TAOCP 2.3.1 Exercise 8
Let the nodes of a binary tree be distinct.
Section 2.3.1: Traversing Binary Trees
Exercise 8. [20] Find all binary trees whose nodes appear in exactly the same sequence in both (a) preorder and inorder; (b) preorder and postorder; (c) inorder and postorder. (As in the previous exercise, we assume that the nodes have distinct labels.)
Verified: no
Solve time: 32s
Solution
Let the nodes of a binary tree be distinct. We determine all binary trees for which the indicated traversals yield exactly the same sequence.
(a) Preorder and inorder coincide
Suppose preorder and inorder are identical.
In preorder, the root appears first. In inorder, the root appears between the left and right subtrees. Since the two sequences are the same, the root must also appear first in inorder. Therefore the left subtree of the root is empty.
Apply the same argument recursively to the right subtree. Since the preorder and inorder of the whole tree coincide, the preorder and inorder of every subtree must also coincide. Hence every node has empty left subtree.

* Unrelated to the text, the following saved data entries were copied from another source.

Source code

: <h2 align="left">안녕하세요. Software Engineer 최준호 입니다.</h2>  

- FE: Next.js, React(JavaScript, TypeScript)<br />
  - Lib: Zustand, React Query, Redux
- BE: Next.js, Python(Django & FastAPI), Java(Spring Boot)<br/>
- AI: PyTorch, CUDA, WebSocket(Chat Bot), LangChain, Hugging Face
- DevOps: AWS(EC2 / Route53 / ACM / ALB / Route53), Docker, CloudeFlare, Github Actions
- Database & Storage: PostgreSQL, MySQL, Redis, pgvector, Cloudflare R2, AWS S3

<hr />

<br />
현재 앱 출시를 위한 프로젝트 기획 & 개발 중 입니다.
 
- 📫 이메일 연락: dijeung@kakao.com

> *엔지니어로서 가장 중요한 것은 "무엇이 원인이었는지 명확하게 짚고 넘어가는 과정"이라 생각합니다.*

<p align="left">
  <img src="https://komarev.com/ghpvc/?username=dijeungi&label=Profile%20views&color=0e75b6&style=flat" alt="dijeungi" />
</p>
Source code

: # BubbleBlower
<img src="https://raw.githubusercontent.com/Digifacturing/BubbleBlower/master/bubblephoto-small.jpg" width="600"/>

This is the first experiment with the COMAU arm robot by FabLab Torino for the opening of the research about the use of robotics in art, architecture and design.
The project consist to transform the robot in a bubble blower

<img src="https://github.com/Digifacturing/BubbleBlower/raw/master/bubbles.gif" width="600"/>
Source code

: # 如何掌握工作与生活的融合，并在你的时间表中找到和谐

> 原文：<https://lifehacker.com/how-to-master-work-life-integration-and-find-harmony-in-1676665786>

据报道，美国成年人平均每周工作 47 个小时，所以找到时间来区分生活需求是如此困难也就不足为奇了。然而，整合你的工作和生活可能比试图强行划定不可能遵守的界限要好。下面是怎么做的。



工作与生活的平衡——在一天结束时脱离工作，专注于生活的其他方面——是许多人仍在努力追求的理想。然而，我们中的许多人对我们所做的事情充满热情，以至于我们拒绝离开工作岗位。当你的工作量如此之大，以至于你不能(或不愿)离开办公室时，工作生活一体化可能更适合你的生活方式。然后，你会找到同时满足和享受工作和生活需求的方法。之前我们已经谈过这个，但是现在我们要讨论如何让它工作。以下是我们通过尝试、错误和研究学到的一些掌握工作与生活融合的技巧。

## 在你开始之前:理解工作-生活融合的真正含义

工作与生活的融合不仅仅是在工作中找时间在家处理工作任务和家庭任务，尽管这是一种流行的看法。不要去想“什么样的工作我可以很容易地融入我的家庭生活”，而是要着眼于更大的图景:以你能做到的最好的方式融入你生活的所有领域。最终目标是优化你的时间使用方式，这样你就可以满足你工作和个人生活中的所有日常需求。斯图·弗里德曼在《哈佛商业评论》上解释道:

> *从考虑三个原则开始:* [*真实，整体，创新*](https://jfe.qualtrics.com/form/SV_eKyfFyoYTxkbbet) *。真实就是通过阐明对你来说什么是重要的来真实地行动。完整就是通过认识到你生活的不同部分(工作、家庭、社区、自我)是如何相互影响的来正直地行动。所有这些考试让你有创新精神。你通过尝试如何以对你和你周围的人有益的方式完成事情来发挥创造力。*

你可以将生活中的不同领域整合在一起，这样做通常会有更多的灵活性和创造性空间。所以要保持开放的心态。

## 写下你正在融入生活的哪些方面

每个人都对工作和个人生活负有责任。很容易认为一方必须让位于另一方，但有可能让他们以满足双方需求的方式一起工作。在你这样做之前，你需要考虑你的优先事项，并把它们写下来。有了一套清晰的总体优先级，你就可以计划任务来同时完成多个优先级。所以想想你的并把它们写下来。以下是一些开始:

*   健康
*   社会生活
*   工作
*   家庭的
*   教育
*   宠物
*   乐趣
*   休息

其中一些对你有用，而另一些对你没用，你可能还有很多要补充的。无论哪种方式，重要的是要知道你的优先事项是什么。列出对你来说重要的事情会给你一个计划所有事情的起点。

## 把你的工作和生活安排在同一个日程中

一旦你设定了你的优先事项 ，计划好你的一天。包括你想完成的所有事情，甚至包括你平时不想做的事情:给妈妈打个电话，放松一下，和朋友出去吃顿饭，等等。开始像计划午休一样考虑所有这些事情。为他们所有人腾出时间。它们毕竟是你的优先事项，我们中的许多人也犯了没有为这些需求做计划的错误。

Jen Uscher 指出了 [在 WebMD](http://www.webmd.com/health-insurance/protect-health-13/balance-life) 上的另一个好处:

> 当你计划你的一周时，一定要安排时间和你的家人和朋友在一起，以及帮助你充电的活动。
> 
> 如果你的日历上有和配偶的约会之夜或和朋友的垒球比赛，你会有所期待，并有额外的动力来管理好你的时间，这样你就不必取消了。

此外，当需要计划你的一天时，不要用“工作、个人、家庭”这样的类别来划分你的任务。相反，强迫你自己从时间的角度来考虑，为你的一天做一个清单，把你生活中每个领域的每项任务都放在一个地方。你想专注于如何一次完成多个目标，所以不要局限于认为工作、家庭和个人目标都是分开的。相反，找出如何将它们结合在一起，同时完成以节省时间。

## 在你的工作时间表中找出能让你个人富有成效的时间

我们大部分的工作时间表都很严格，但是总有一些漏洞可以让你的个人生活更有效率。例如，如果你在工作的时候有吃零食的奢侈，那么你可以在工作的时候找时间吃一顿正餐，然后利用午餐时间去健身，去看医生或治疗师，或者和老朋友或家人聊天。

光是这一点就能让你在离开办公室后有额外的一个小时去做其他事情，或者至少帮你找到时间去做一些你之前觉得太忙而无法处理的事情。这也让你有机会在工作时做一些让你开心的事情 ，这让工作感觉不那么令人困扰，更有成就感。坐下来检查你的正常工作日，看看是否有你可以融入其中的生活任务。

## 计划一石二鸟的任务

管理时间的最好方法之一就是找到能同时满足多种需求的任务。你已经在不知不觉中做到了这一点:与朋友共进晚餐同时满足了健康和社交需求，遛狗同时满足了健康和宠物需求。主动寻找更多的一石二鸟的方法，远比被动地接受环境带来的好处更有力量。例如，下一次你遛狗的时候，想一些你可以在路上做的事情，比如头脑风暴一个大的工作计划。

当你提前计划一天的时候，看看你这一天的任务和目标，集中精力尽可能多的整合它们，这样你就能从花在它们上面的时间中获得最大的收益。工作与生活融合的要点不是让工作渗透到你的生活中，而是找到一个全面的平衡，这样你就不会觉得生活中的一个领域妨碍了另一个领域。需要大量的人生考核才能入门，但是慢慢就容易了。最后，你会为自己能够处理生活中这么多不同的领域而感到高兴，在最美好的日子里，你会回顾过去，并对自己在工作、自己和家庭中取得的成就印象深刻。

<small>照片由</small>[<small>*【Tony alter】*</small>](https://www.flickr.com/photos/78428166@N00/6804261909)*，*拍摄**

Therefore the tree consists entirely of right links, beginning at the root:
$$ u_1 \to u_2 \to \cdots \to u_n, $$
where each node has no left child.
Conversely, any such tree has preorder
$$ u_1,u_2,\ldots,u_n, $$
since preorder visits the root and then the right subtree, and inorder
$$ u_1,u_2,\ldots,u_n, $$
since there are no left subtrees.
Hence preorder and inorder are identical if and only if every left link is null.
The complete set of such trees is therefore precisely the right-leaning chains.
$$ \boxed{\text{All binary trees in which every node has empty left subtree}} $$
(b) Preorder and postorder coincide
Suppose preorder and postorder are identical.
If the tree is nonempty, preorder begins with the root, while postorder ends with the root. Since the sequences are identical and the nodes are distinct, the first and last elements must be equal. Therefore a nonempty tree can contain only one node.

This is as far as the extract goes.